Records
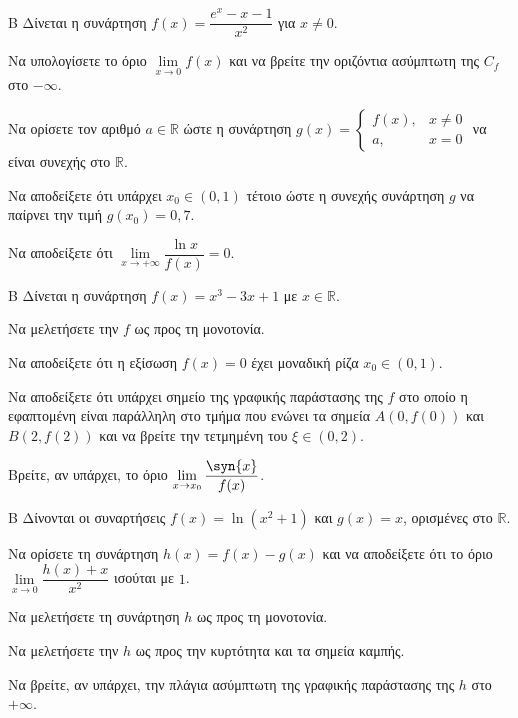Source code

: \begin{thema}{Β}
Δίνεται η συνάρτηση $f(x) = \dfrac{e^x - x - 1}{x^2}$ για $x \ne 0$.
\begin{erwthma}
\item Να υπολογίσετε το όριο $\lim\limits_{x \to 0} f(x)$ και να βρείτε την οριζόντια ασύμπτωτη της $C_f$ στο $-\infty$.
\item Να ορίσετε τον αριθμό $a \in \mathbb{R}$ ώστε η συνάρτηση $g(x) = \begin{cases} f(x), & x \ne 0 \\ a, & x = 0 \end{cases}$ να είναι συνεχής στο $\mathbb{R}$.
\item Να αποδείξετε ότι υπάρχει $x_0 \in (0, 1)$ τέτοιο ώστε η συνεχής συνάρτηση $g$ να παίρνει την τιμή $g(x_0) = 0,7$.
\item Να αποδείξετε ότι $\lim\limits_{x \to +\infty} \dfrac{\ln x}{f(x)} = 0$.
\end{erwthma}
\end{thema}

\begin{thema}{Β}
Δίνεται η συνάρτηση $f(x) = x^3 - 3x + 1$ με $x \in \mathbb{R}$.
\begin{erwthma}
\item Να μελετήσετε την $f$ ως προς τη μονοτονία.
\item Να αποδείξετε ότι η εξίσωση $f(x)=0$ έχει μοναδική ρίζα $x_0 \in (0, 1)$.
\item Να αποδείξετε ότι υπάρχει σημείο της γραφικής παράστασης της $f$ στο οποίο η εφαπτομένη είναι παράλληλη στο τμήμα που ενώνει τα σημεία $A(0, f(0))$ και $B(2, f(2))$ και να βρείτε την τετμημένη του $\xi \in (0, 2)$.
\item Βρείτε, αν υπάρχει, το όριο $\lim\limits_{x\to x_0}{\dfrac{\syn{x}}{f(x)}}$.
\end{erwthma}
\end{thema}

\begin{thema}{Β}
Δίνονται οι συναρτήσεις $f(x) = \ln(x^2+1)$ και $g(x) = x$, ορισμένες στο $\mathbb{R}$.
\begin{erwthma}
\item Να ορίσετε τη συνάρτηση $h(x) = f(x) - g(x)$ και να αποδείξετε ότι το όριο $\lim\limits_{x \to 0} \dfrac{h(x)+x}{x^2}$ ισούται με $1$.
\item Να μελετήσετε τη συνάρτηση $h$ ως προς τη μονοτονία.
\item Να μελετήσετε την $h$ ως προς την κυρτότητα και τα σημεία καμπής.
\item Να βρείτε, αν υπάρχει, την πλάγια ασύμπτωτη της γραφικής παράστασης της $h$ στο $+\infty$.
\end{erwthma}
\end{thema}

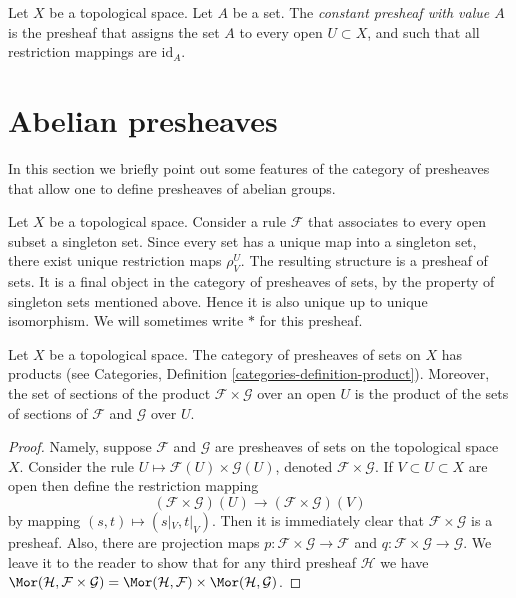 \begin{definition}
\label{definition-constant-presheaf}
Let $X$ be a topological space. Let $A$ be a set.
The {\it constant presheaf with value $A$} is the
presheaf that assigns the set $A$ to every open
$U \subset X$, and such that all restriction mappings
are $\text{id}_A$.
\end{definition}

\section{Abelian presheaves}
\label{section-abelian-presheaves}

\noindent
In this section we briefly point out some features of the
category of presheaves that allow one to define presheaves
of abelian groups.

\begin{example}
\label{example-singleton-presheaf}
Let $X$ be a topological space. Consider a rule $\mathcal{F}$ that
associates to every open subset a singleton set. Since every set
has a unique map into a singleton set, there exist unique restriction
maps $\rho^U_V$. The resulting structure is a presheaf of sets.
It is a final object in the category of presheaves of sets, by the
property of singleton sets mentioned above. Hence it is
also unique up to unique isomorphism. We will sometimes write $*$
for this presheaf.
\end{example}

\begin{lemma}
\label{lemma-product-presheaves}
Let $X$ be a topological space. The category of presheaves of sets
on $X$ has products (see
Categories, Definition \ref{categories-definition-product}).
Moreover, the set of
sections of the product $\mathcal{F} \times \mathcal{G}$
over an open $U$ is the product of the sets of sections of
$\mathcal{F}$ and $\mathcal{G}$ over $U$.
\end{lemma}

\begin{proof}
Namely, suppose $\mathcal{F}$ and $\mathcal{G}$ are
presheaves of sets on the topological space $X$.
Consider the rule $U \mapsto \mathcal{F}(U) \times \mathcal{G}(U)$,
denoted $\mathcal{F} \times \mathcal{G}$. If $V \subset U \subset X$
are open then define the restriction mapping
$$
(\mathcal{F} \times \mathcal{G})(U)
\longrightarrow
(\mathcal{F} \times \mathcal{G})(V)
$$
by mapping $(s, t) \mapsto (s|_V, t|_V)$. Then it is immediately
clear that $\mathcal{F} \times \mathcal{G}$ is a presheaf.
Also, there are projection maps
$p : \mathcal{F} \times \mathcal{G} \to \mathcal{F}$
and
$q : \mathcal{F} \times \mathcal{G} \to \mathcal{G}$.
We leave it to the reader to show that
for any third presheaf $\mathcal{H}$ we have
$\Mor(\mathcal{H}, \mathcal{F} \times \mathcal{G})
= \Mor(\mathcal{H}, \mathcal{F}) \times
\Mor(\mathcal{H}, \mathcal{G})$.
\end{proof}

What to do
Write out the records word for word. Pictures stay out.

Response for this exercise
Source code

: \begin{thema}{Β}
Δίνεται η συνάρτηση $f(x) = \dfrac{e^x - x - 1}{x^2}$ για $x \ne 0$.
\begin{erwthma}
\item Να υπολογίσετε το όριο $\lim\limits_{x \to 0} f(x)$ και να βρείτε την οριζόντια ασύμπτωτη της $C_f$ στο $-\infty$.
\item Να ορίσετε τον αριθμό $a \in \mathbb{R}$ ώστε η συνάρτηση $g(x) = \begin{cases} f(x), & x \ne 0 \\ a, & x = 0 \end{cases}$ να είναι συνεχής στο $\mathbb{R}$.
\item Να αποδείξετε ότι υπάρχει $x_0 \in (0, 1)$ τέτοιο ώστε η συνεχής συνάρτηση $g$ να παίρνει την τιμή $g(x_0) = 0,7$.
\item Να αποδείξετε ότι $\lim\limits_{x \to +\infty} \dfrac{\ln x}{f(x)} = 0$.
\end{erwthma}
\end{thema}

\begin{thema}{Β}
Δίνεται η συνάρτηση $f(x) = x^3 - 3x + 1$ με $x \in \mathbb{R}$.
\begin{erwthma}
\item Να μελετήσετε την $f$ ως προς τη μονοτονία.
\item Να αποδείξετε ότι η εξίσωση $f(x)=0$ έχει μοναδική ρίζα $x_0 \in (0, 1)$.
\item Να αποδείξετε ότι υπάρχει σημείο της γραφικής παράστασης της $f$ στο οποίο η εφαπτομένη είναι παράλληλη στο τμήμα που ενώνει τα σημεία $A(0, f(0))$ και $B(2, f(2))$ και να βρείτε την τετμημένη του $\xi \in (0, 2)$.
\item Βρείτε, αν υπάρχει, το όριο $\lim\limits_{x\to x_0}{\dfrac{\syn{x}}{f(x)}}$.
\end{erwthma}
\end{thema}

\begin{thema}{Β}
Δίνονται οι συναρτήσεις $f(x) = \ln(x^2+1)$ και $g(x) = x$, ορισμένες στο $\mathbb{R}$.
\begin{erwthma}
\item Να ορίσετε τη συνάρτηση $h(x) = f(x) - g(x)$ και να αποδείξετε ότι το όριο $\lim\limits_{x \to 0} \dfrac{h(x)+x}{x^2}$ ισούται με $1$.
\item Να μελετήσετε τη συνάρτηση $h$ ως προς τη μονοτονία.
\item Να μελετήσετε την $h$ ως προς την κυρτότητα και τα σημεία καμπής.
\item Να βρείτε, αν υπάρχει, την πλάγια ασύμπτωτη της γραφικής παράστασης της $h$ στο $+\infty$.
\end{erwthma}
\end{thema}

 \begin{definition}
\label{definition-constant-presheaf}
Let $X$ be a topological space. Let $A$ be a set.
The {\it constant presheaf with value $A$} is the
presheaf that assigns the set $A$ to every open
$U \subset X$, and such that all restriction mappings
are $\text{id}_A$.
\end{definition}

\section{Abelian presheaves}
\label{section-abelian-presheaves}

\noindent
In this section we briefly point out some features of the
category of presheaves that allow one to define presheaves
of abelian groups.

\begin{example}
\label{example-singleton-presheaf}
Let $X$ be a topological space. Consider a rule $\mathcal{F}$ that
associates to every open subset a singleton set. Since every set
has a unique map into a singleton set, there exist unique restriction
maps $\rho^U_V$. The resulting structure is a presheaf of sets.
It is a final object in the category of presheaves of sets, by the
property of singleton sets mentioned above. Hence it is
also unique up to unique isomorphism. We will sometimes write $*$
for this presheaf.
\end{example}

\begin{lemma}
\label{lemma-product-presheaves}
Let $X$ be a topological space. The category of presheaves of sets
on $X$ has products (see
Categories, Definition \ref{categories-definition-product}).
Moreover, the set of
sections of the product $\mathcal{F} \times \mathcal{G}$
over an open $U$ is the product of the sets of sections of
$\mathcal{F}$ and $\mathcal{G}$ over $U$.
\end{lemma}

\begin{proof}
Namely, suppose $\mathcal{F}$ and $\mathcal{G}$ are
presheaves of sets on the topological space $X$.
Consider the rule $U \mapsto \mathcal{F}(U) \times \mathcal{G}(U)$,
denoted $\mathcal{F} \times \mathcal{G}$. If $V \subset U \subset X$
are open then define the restriction mapping
$$
(\mathcal{F} \times \mathcal{G})(U)
\longrightarrow
(\mathcal{F} \times \mathcal{G})(V)
$$
by mapping $(s, t) \mapsto (s|_V, t|_V)$. Then it is immediately
clear that $\mathcal{F} \times \mathcal{G}$ is a presheaf.
Also, there are projection maps
$p : \mathcal{F} \times \mathcal{G} \to \mathcal{F}$
and
$q : \mathcal{F} \times \mathcal{G} \to \mathcal{G}$.
We leave it to the reader to show that
for any third presheaf $\mathcal{H}$ we have
$\Mor(\mathcal{H}, \mathcal{F} \times \mathcal{G})
= \Mor(\mathcal{H}, \mathcal{F}) \times
\Mor(\mathcal{H}, \mathcal{G})$.
\end{proof}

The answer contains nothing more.